Input below:
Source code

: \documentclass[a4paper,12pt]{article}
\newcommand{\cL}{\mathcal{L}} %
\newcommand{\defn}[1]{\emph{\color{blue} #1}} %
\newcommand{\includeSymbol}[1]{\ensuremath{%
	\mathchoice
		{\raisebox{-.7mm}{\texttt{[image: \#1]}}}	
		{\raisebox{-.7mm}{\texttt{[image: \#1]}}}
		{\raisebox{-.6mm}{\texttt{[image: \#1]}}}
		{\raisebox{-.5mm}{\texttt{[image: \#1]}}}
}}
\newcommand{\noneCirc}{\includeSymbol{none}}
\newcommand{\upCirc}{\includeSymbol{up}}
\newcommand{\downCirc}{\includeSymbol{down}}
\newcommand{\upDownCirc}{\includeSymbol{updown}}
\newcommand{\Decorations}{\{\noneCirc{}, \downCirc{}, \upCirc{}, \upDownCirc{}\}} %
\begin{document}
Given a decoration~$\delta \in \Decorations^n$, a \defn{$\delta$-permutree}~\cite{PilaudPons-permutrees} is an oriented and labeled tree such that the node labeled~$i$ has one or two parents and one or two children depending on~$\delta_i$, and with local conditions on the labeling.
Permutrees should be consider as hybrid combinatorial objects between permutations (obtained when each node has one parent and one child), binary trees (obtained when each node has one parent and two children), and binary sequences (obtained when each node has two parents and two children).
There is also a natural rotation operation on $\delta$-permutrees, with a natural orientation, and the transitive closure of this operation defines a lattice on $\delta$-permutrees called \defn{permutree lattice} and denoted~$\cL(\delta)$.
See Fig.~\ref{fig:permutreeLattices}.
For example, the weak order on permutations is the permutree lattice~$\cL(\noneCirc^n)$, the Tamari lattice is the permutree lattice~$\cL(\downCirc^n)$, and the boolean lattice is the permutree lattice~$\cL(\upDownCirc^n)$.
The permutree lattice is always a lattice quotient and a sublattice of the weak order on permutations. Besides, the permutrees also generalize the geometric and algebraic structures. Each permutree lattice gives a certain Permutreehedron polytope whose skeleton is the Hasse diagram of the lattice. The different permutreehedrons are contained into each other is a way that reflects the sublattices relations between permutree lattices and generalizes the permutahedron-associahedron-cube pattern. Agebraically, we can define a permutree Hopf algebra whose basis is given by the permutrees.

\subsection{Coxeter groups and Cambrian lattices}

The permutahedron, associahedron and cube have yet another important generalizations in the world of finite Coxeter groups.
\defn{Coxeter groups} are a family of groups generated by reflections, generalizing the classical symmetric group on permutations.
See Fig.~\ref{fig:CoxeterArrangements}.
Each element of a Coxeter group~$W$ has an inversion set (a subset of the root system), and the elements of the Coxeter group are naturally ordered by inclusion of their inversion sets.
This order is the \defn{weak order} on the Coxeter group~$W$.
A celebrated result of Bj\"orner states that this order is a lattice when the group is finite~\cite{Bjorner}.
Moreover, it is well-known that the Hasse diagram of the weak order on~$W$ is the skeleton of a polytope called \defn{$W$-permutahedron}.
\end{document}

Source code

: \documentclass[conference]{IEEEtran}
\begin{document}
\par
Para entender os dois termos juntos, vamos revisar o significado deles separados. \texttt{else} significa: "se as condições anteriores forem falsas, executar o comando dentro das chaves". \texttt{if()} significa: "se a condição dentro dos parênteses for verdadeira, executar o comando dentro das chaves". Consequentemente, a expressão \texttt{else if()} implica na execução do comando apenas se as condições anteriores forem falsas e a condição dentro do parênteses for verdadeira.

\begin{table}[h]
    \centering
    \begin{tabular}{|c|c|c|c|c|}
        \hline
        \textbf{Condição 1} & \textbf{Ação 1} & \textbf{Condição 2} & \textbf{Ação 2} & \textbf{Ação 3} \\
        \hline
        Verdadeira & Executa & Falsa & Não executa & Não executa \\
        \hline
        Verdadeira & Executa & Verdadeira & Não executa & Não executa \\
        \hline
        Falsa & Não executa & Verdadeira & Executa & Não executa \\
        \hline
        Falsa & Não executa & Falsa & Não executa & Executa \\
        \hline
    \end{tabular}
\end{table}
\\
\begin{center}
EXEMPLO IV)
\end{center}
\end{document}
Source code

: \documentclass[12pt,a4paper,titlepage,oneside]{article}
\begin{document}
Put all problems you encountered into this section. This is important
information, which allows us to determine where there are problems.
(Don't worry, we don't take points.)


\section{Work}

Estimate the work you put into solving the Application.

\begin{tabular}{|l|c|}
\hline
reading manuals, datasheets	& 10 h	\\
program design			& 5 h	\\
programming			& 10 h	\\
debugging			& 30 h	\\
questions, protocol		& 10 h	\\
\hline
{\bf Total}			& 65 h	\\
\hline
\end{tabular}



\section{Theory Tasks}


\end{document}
End of Input.
Transcribe the lines above precisely, keeping each one unchanged.

Expected answer –
Source code

: \documentclass[a4paper,12pt]{article}
\newcommand{\cL}{\mathcal{L}} %
\newcommand{\defn}[1]{\emph{\color{blue} #1}} %
\newcommand{\includeSymbol}[1]{\ensuremath{%
	\mathchoice
		{\raisebox{-.7mm}{\texttt{[image: \#1]}}}	
		{\raisebox{-.7mm}{\texttt{[image: \#1]}}}
		{\raisebox{-.6mm}{\texttt{[image: \#1]}}}
		{\raisebox{-.5mm}{\texttt{[image: \#1]}}}
}}
\newcommand{\noneCirc}{\includeSymbol{none}}
\newcommand{\upCirc}{\includeSymbol{up}}
\newcommand{\downCirc}{\includeSymbol{down}}
\newcommand{\upDownCirc}{\includeSymbol{updown}}
\newcommand{\Decorations}{\{\noneCirc{}, \downCirc{}, \upCirc{}, \upDownCirc{}\}} %
\begin{document}
Given a decoration~$\delta \in \Decorations^n$, a \defn{$\delta$-permutree}~\cite{PilaudPons-permutrees} is an oriented and labeled tree such that the node labeled~$i$ has one or two parents and one or two children depending on~$\delta_i$, and with local conditions on the labeling.
Permutrees should be consider as hybrid combinatorial objects between permutations (obtained when each node has one parent and one child), binary trees (obtained when each node has one parent and two children), and binary sequences (obtained when each node has two parents and two children).
There is also a natural rotation operation on $\delta$-permutrees, with a natural orientation, and the transitive closure of this operation defines a lattice on $\delta$-permutrees called \defn{permutree lattice} and denoted~$\cL(\delta)$.
See Fig.~\ref{fig:permutreeLattices}.
For example, the weak order on permutations is the permutree lattice~$\cL(\noneCirc^n)$, the Tamari lattice is the permutree lattice~$\cL(\downCirc^n)$, and the boolean lattice is the permutree lattice~$\cL(\upDownCirc^n)$.
The permutree lattice is always a lattice quotient and a sublattice of the weak order on permutations. Besides, the permutrees also generalize the geometric and algebraic structures. Each permutree lattice gives a certain Permutreehedron polytope whose skeleton is the Hasse diagram of the lattice. The different permutreehedrons are contained into each other is a way that reflects the sublattices relations between permutree lattices and generalizes the permutahedron-associahedron-cube pattern. Agebraically, we can define a permutree Hopf algebra whose basis is given by the permutrees.

\subsection{Coxeter groups and Cambrian lattices}

The permutahedron, associahedron and cube have yet another important generalizations in the world of finite Coxeter groups.
\defn{Coxeter groups} are a family of groups generated by reflections, generalizing the classical symmetric group on permutations.
See Fig.~\ref{fig:CoxeterArrangements}.
Each element of a Coxeter group~$W$ has an inversion set (a subset of the root system), and the elements of the Coxeter group are naturally ordered by inclusion of their inversion sets.
This order is the \defn{weak order} on the Coxeter group~$W$.
A celebrated result of Bj\"orner states that this order is a lattice when the group is finite~\cite{Bjorner}.
Moreover, it is well-known that the Hasse diagram of the weak order on~$W$ is the skeleton of a polytope called \defn{$W$-permutahedron}.
\end{document}

Source code

: \documentclass[conference]{IEEEtran}
\begin{document}
\par
Para entender os dois termos juntos, vamos revisar o significado deles separados. \texttt{else} significa: "se as condições anteriores forem falsas, executar o comando dentro das chaves". \texttt{if()} significa: "se a condição dentro dos parênteses for verdadeira, executar o comando dentro das chaves". Consequentemente, a expressão \texttt{else if()} implica na execução do comando apenas se as condições anteriores forem falsas e a condição dentro do parênteses for verdadeira.

\begin{table}[h]
    \centering
    \begin{tabular}{|c|c|c|c|c|}
        \hline
        \textbf{Condição 1} & \textbf{Ação 1} & \textbf{Condição 2} & \textbf{Ação 2} & \textbf{Ação 3} \\
        \hline
        Verdadeira & Executa & Falsa & Não executa & Não executa \\
        \hline
        Verdadeira & Executa & Verdadeira & Não executa & Não executa \\
        \hline
        Falsa & Não executa & Verdadeira & Executa & Não executa \\
        \hline
        Falsa & Não executa & Falsa & Não executa & Executa \\
        \hline
    \end{tabular}
\end{table}
\\
\begin{center}
EXEMPLO IV)
\end{center}
\end{document}
Source code

: \documentclass[12pt,a4paper,titlepage,oneside]{article}
\begin{document}
Put all problems you encountered into this section. This is important
information, which allows us to determine where there are problems.
(Don't worry, we don't take points.)


\section{Work}

Estimate the work you put into solving the Application.

\begin{tabular}{|l|c|}
\hline
reading manuals, datasheets	& 10 h	\\
program design			& 5 h	\\
programming			& 10 h	\\
debugging			& 30 h	\\
questions, protocol		& 10 h	\\
\hline
{\bf Total}			& 65 h	\\
\hline
\end{tabular}



\section{Theory Tasks}


\end{document}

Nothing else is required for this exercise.